説明

蓄光樹脂線入り木目模様手摺りパイプ又はアクリルメタリック手摺りパイプ

【課題】生産性に優れ、外観が美麗で構造的安定性と品質が良く、蓄光樹脂の蓄光能力(輝度)を最大限度に発揮させる蓄光樹脂線入りの木目模様手摺りパイプおよびアクリルメタリック手摺りパイプを提供する。
【解決手段】3軸押し出し成形法により、鋼管4の表面に明るい色の第1樹脂5が接着被覆され、前記第1樹脂5の表面に第2樹脂として木目模様樹脂3が被覆されていると共に同木目模様樹脂3の一部を遮った部位の前記第1樹脂5の上に蓄光樹脂2が線状に押し出し成形されている。

【発明の詳細な説明】
【技術分野】
【0001】
この発明は、夜間に光る蓄光樹脂線入りの木目模様手摺りパイプ又はアクリルメタリック手摺りパイプの技術分野に属し、更に言えば、3軸押し出し成形法により蓄光樹脂を線状に押し出し成形して成る蓄光樹脂線入り木目模様手摺りパイプ又はアクリルメタリック手摺りパイプに関する。
【背景技術】
【0002】
従来、たとえば図4に示すような「立ち上がりバーA」は、要介護者や高齢者が畳の上に布団を敷いて寝ている時、あるいはベッドを使用している場合でも、起きあがり、立ち上がる際の支え(介護用品)として便利に使用されている。この立ち上がりバーAには、屋内および部屋内の調度を考慮して木目模様手摺りパイプが好適に使用され、更にその手掛かり用渡しパイプBには蓄光線C入りパイプが好適に使用されている。かくすると、消灯により部屋内が暗くなっても、しばらくの間(消灯後約8時間ぐらい)は蓄光線Cが光って、立ち上がりバーAの存在、および手掛かり用渡しパイプBの位置や向きを容易に視認できるので、利用者は立ち上がりバーAを便利に安全に使用することができる。
【0003】
一方、屋外のたとえば庭先から玄関までの間の歩道に沿ってメタリック調手摺りパイプを使用した手摺りを設置することが行われている。しかし、せっかく前記のように手摺りを設置していても、夕方暗くなって帰宅した際には、庭先から玄関までが暗いので、歩行者は手探り状態で、できるだけ歩道の真ん中を歩いているのが現状であり、歩道に沿って手摺りを設置していてもさして便利に使用されていない。このメタリック調手摺りに蓄光樹脂線入りパイプを使用すると、夜目に蓄光線が光って手摺りの存在および位置、向きが容易にわかって手摺りの使用に便利となり、夜間の出入り歩行の安全性確保にすこぶる有益となる。
【0004】
そこで従来の先行技術としては、下記の特許文献1に開示されたような蓄光体テープをパイプの外周面へ貼り付け又は巻き付けた部材を用いて図4の立ち上がりバーAを組み立てたり、あるいは庭先から玄関までの間の歩道に沿ってメタリック調手摺りを組み立て設置することが行われている。

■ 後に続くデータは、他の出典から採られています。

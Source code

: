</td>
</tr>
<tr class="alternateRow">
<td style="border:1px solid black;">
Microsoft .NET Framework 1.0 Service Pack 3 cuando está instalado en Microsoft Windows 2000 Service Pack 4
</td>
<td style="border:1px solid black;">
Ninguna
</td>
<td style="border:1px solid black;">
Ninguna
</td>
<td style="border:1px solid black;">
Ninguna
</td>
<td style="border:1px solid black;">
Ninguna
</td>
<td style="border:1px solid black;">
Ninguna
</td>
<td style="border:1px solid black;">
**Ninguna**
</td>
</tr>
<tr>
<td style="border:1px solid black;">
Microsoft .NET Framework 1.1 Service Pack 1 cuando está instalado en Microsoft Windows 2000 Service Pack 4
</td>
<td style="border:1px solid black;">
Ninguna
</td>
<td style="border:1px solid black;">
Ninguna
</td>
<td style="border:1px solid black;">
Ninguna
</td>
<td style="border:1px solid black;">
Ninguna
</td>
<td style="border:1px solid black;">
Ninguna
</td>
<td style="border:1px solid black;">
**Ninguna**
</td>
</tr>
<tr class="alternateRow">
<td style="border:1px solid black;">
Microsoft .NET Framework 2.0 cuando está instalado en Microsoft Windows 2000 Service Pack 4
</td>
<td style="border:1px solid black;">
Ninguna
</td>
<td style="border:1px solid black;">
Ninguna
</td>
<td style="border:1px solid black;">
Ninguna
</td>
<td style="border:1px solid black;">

あるいは特許文献2に開示されたように、合成樹脂被覆層の一部に長手方向の全長にわたる溝を彫って形成し、その溝内に、夜光顔料を混入した合成樹脂による帯状成形板を嵌め込んだ手摺り材を使用することも行われている。
その他、特許文献3に開示されたように、中空アルミニュームパイプの外周に蛍光顔料又は蓄光顔料を含ませた硬質発泡樹脂層を被覆した複合材を手摺りに使用したり、又は特許文献4に開示されたように中空心材の外周に先ず下地樹脂層を被覆し、その外周に蓄光材を配合した透明な表面樹脂層を全周被覆した部材を手摺りに使用することも知られている。
【0005】
【特許文献1】特開平8−99384号公報
【特許文献2】実開昭61−83730号公報
【特許文献3】実用新案登録第3013744号公報
【特許文献4】特開2006−28875号公報
【発明の開示】
【発明が解決しようとする課題】
【0006】
上記特許文献1に開示された蓄光体テープをパイプの外周面へ貼り付け又は巻き付けた部材は、手軽に実施でき、安価であるが、所詮は蓄光体テープが剥がれ落ちる問題を回避できない。

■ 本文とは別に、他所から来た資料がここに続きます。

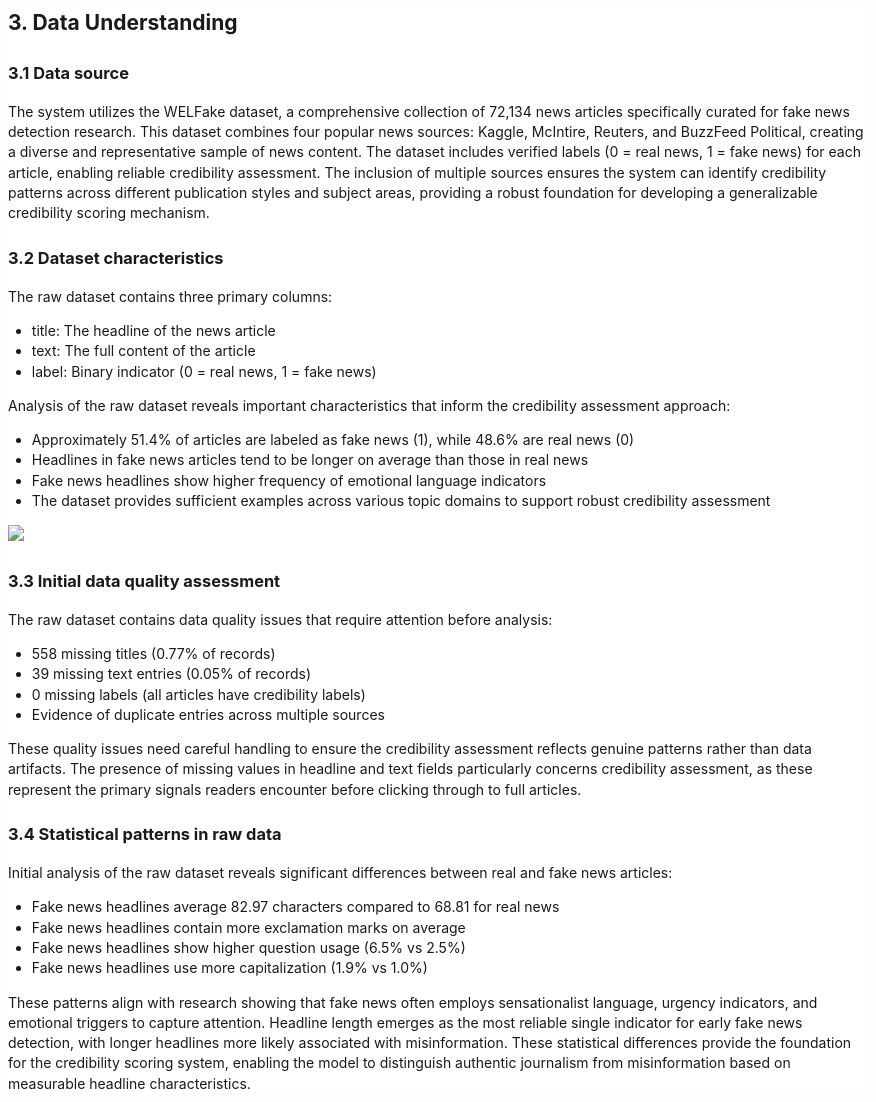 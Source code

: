 ## 3. Data Understanding
### 3.1 Data source
The system utilizes the WELFake dataset, a comprehensive collection of 72,134 news articles specifically curated for fake news detection research. This dataset combines four popular news sources: Kaggle, McIntire, Reuters, and BuzzFeed Political, creating a diverse and representative sample of news content. The dataset includes verified labels (0 = real news, 1 = fake news) for each article, enabling reliable credibility assessment. The inclusion of multiple sources ensures the system can identify credibility patterns across different publication styles and subject areas, providing a robust foundation for developing a generalizable credibility scoring mechanism.

### 3.2 Dataset characteristics
The raw dataset contains three primary columns:
- title: The headline of the news article
- text: The full content of the article
- label: Binary indicator (0 = real news, 1 = fake news)

Analysis of the raw dataset reveals important characteristics that inform the credibility assessment approach:
- Approximately 51.4% of articles are labeled as fake news (1), while 48.6% are real news (0)
- Headlines in fake news articles tend to be longer on average than those in real news
- Fake news headlines show higher frequency of emotional language indicators
- The dataset provides sufficient examples across various topic domains to support robust credibility assessment

![](./images/fake_vs_real.png)

### 3.3 Initial data quality assessment
The raw dataset contains data quality issues that require attention before analysis:
- 558 missing titles (0.77% of records)
- 39 missing text entries (0.05% of records)
- 0 missing labels (all articles have credibility labels)
- Evidence of duplicate entries across multiple sources

These quality issues need careful handling to ensure the credibility assessment reflects genuine patterns rather than data artifacts. The presence of missing values in headline and text fields particularly concerns credibility assessment, as these represent the primary signals readers encounter before clicking through to full articles.

### 3.4 Statistical patterns in raw data
Initial analysis of the raw dataset reveals significant differences between real and fake news articles:
- Fake news headlines average 82.97 characters compared to 68.81 for real news
- Fake news headlines contain more exclamation marks on average
- Fake news headlines show higher question usage (6.5% vs 2.5%)
- Fake news headlines use more capitalization (1.9% vs 1.0%)

These patterns align with research showing that fake news often employs sensationalist language, urgency indicators, and emotional triggers to capture attention. Headline length emerges as the most reliable single indicator for early fake news detection, with longer headlines more likely associated with misinformation. These statistical differences provide the foundation for the credibility scoring system, enabling the model to distinguish authentic journalism from misinformation based on measurable headline characteristics.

上記特許文献2のように、表層の樹脂層を削って形成した溝内へ、夜光顔料を混入した合成樹脂による帯状成形板を嵌め込んだ手摺り材は、溝の形成と、帯状板の用意および嵌め込みという手間のかかる工程を必要とするので、生産性が悪く、コスト高になるという問題点を否めない。帯状板が脱落する懸念も払拭できない。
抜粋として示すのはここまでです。